Socket Pair for IPC#

socketpair() creates a pair of connected sockets, useful for bidirectional communication between parent and child processes.

import os
import socket

child_sock, parent_sock = socket.socketpair()
pid = os.fork()

try:
    if pid == 0:
        # Child process
        parent_sock.close()
        child_sock.send(b'Hello Parent!')
        msg = child_sock.recv(1024)
        print(f'Parent says: {msg}')
    else:
        # Parent process
        child_sock.close()
        msg = parent_sock.recv(1024)
        print(f'Child says: {msg}')
        parent_sock.send(b'Hello Child!')
        os.wait()
finally:
    child_sock.close()
    parent_sock.close()

Output:

$ python socketpair_demo.py
Child says: b'Hello Parent!'
Parent says: b'Hello Child!'

Threaded TCP Server#

Handle multiple clients concurrently using threads.

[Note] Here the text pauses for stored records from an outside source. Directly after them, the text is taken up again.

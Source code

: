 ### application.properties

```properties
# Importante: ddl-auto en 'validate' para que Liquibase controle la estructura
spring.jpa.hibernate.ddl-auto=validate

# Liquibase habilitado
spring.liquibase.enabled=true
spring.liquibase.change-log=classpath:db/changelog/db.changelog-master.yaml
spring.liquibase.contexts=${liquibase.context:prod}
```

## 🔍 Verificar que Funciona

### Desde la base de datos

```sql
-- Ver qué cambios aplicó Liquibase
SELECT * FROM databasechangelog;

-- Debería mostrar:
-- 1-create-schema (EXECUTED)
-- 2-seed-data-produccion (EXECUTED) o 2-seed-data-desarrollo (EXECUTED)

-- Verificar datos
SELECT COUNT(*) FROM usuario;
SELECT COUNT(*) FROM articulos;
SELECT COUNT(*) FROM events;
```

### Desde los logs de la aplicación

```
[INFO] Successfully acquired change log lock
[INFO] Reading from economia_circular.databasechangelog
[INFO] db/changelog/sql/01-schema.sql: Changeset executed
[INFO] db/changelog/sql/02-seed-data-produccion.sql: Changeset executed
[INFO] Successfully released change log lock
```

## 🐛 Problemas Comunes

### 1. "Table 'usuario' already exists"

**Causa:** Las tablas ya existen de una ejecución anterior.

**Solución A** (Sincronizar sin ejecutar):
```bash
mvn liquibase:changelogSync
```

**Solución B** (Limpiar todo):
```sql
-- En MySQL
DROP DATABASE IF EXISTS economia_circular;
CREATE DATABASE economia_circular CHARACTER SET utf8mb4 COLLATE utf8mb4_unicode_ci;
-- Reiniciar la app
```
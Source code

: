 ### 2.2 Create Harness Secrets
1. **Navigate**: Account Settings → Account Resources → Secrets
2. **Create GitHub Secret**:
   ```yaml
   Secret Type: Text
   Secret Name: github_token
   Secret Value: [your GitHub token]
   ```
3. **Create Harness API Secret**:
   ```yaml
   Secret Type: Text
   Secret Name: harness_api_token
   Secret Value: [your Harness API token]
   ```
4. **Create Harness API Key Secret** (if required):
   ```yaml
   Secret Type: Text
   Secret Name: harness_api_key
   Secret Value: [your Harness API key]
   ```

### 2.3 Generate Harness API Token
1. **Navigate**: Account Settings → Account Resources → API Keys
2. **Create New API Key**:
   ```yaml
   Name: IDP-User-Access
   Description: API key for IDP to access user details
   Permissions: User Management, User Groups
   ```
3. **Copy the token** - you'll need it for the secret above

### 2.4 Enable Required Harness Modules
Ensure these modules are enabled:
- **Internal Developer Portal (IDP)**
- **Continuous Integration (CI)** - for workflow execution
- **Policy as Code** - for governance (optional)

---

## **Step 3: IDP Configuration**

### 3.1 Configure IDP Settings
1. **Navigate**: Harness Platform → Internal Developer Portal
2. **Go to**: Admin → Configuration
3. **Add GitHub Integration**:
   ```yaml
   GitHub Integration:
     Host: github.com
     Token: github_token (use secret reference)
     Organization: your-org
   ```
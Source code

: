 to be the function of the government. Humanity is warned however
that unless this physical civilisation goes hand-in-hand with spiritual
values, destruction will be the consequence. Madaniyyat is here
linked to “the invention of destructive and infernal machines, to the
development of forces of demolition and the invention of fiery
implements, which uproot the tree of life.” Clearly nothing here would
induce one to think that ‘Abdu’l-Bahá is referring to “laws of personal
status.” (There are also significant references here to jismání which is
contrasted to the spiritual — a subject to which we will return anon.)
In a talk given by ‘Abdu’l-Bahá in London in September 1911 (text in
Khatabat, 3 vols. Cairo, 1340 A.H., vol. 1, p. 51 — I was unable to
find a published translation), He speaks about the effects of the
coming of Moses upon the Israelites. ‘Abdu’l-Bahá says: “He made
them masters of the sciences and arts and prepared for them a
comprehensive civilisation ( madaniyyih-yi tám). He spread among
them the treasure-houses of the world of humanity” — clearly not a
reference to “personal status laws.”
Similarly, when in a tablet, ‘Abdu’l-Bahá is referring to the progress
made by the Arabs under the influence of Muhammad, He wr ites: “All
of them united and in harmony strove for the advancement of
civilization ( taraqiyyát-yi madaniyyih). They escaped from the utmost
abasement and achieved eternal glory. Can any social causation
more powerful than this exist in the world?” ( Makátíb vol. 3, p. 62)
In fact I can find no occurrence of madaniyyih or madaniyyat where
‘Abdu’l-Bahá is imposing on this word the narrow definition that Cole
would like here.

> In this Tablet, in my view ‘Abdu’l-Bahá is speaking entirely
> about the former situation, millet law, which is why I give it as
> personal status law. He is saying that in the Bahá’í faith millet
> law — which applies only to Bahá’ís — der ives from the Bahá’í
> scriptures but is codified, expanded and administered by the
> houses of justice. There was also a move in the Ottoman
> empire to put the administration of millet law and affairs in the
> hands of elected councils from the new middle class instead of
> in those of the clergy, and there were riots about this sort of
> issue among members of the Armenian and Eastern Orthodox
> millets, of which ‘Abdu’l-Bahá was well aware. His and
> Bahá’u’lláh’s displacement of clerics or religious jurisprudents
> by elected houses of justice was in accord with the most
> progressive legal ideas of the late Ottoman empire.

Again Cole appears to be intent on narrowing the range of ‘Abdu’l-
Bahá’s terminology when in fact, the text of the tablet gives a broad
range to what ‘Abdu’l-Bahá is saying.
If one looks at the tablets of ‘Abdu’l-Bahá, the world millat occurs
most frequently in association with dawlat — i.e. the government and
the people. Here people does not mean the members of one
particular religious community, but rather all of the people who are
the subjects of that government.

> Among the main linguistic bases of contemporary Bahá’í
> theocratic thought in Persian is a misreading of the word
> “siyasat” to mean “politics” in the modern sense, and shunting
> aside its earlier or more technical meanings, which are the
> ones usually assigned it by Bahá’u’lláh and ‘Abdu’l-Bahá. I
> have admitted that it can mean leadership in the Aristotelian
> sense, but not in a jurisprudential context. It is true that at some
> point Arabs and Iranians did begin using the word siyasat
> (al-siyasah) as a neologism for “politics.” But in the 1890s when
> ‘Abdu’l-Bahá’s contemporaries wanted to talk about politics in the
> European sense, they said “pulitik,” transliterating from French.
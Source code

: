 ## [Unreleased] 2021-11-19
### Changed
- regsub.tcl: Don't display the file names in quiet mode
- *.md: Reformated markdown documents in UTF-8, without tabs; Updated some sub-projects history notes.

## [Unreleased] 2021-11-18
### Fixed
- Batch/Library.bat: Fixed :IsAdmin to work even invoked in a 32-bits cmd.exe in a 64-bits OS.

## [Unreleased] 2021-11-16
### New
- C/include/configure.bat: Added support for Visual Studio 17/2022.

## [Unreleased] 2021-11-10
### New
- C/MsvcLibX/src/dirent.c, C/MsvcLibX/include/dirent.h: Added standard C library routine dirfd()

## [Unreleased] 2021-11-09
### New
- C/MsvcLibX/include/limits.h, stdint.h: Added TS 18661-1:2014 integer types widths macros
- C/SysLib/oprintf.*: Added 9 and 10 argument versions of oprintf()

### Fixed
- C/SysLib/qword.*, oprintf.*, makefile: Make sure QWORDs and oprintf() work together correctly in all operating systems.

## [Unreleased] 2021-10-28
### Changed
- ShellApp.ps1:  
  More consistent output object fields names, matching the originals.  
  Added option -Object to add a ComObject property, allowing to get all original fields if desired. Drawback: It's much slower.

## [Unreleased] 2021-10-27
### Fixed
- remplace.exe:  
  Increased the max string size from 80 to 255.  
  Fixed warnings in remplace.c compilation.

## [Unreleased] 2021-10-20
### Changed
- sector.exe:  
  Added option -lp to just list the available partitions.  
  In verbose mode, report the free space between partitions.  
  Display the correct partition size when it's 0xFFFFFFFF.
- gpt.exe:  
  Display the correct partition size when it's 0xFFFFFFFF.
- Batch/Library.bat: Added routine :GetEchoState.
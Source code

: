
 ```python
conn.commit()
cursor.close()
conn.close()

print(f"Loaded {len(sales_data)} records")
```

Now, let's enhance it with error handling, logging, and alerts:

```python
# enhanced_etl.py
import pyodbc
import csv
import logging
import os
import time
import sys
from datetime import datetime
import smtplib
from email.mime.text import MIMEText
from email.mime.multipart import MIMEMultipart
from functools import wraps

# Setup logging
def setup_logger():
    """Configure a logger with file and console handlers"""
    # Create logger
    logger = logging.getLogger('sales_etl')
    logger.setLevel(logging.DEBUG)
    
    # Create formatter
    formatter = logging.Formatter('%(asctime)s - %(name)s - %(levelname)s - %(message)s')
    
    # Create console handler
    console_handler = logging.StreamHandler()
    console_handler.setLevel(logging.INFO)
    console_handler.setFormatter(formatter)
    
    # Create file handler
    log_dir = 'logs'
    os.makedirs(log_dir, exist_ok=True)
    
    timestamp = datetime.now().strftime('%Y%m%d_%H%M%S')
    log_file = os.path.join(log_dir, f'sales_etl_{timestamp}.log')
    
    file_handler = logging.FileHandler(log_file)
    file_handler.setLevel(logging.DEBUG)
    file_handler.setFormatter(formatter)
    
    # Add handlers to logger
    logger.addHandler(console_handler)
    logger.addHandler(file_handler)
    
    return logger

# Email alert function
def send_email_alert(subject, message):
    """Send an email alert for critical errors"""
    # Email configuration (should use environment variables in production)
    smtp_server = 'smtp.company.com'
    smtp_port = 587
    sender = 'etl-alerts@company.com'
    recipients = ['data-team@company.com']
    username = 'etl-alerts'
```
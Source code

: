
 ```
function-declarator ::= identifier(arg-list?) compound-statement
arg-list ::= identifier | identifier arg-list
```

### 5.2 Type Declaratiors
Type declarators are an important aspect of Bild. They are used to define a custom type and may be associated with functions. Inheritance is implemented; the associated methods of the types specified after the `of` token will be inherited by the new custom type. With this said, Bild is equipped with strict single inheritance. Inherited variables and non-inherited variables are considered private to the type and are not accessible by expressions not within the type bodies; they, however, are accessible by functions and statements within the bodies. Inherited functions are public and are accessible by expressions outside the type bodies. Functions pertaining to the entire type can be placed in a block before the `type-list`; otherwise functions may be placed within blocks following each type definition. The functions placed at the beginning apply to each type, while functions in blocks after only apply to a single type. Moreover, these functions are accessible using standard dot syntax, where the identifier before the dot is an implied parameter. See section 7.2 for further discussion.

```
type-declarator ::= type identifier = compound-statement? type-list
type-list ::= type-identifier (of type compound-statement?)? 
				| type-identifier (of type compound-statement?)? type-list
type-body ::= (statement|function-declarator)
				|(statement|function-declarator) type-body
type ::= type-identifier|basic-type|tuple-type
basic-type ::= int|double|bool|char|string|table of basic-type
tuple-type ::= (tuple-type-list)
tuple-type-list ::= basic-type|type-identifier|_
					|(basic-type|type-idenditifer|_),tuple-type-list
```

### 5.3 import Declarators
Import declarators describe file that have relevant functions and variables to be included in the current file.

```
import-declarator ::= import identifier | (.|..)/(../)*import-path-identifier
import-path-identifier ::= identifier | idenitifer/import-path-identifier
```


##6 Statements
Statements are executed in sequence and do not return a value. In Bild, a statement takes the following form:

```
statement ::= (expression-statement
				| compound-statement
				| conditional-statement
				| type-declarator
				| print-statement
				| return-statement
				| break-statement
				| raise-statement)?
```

from threading import Thread
import socket

def handle_client(conn):
    while True:
        msg = conn.recv(1024)
        if not msg:
            break
        conn.send(msg)
    conn.close()

sock = socket.socket(socket.AF_INET, socket.SOCK_STREAM)
sock.setsockopt(socket.SOL_SOCKET, socket.SO_REUSEADDR, 1)
sock.bind(('localhost', 5566))
sock.listen(5)

while True:
    conn, addr = sock.accept()
    t = Thread(target=handle_client, args=(conn,))
    t.daemon = True
    t.start()

Using sendfile for Zero-Copy Transfer#

os.sendfile() efficiently transfers file data to a socket without copying through user space (zero-copy).

import os
import socket
import contextlib

@contextlib.contextmanager
def server(host, port):
    s = socket.socket(socket.AF_INET, socket.SOCK_STREAM)
    s.setsockopt(socket.SOL_SOCKET, socket.SO_REUSEADDR, 1)
    s.bind((host, port))
    s.listen(10)
    try:
        yield s
    finally:
        s.close()

def send_file(conn, filepath):
    with open(filepath, 'rb') as f:
        fd = f.fileno()
        size = os.fstat(fd).st_size
        offset = 0
        while size > 0:
            sent = os.sendfile(conn.fileno(), fd, offset, min(size, 65536))
            offset += sent
            size -= sent

# Server that sends a file to each client
with server('localhost', 5566) as s:
    while True:
        conn, addr = s.accept()
        send_file(conn, 'large_file.bin')
        conn.close()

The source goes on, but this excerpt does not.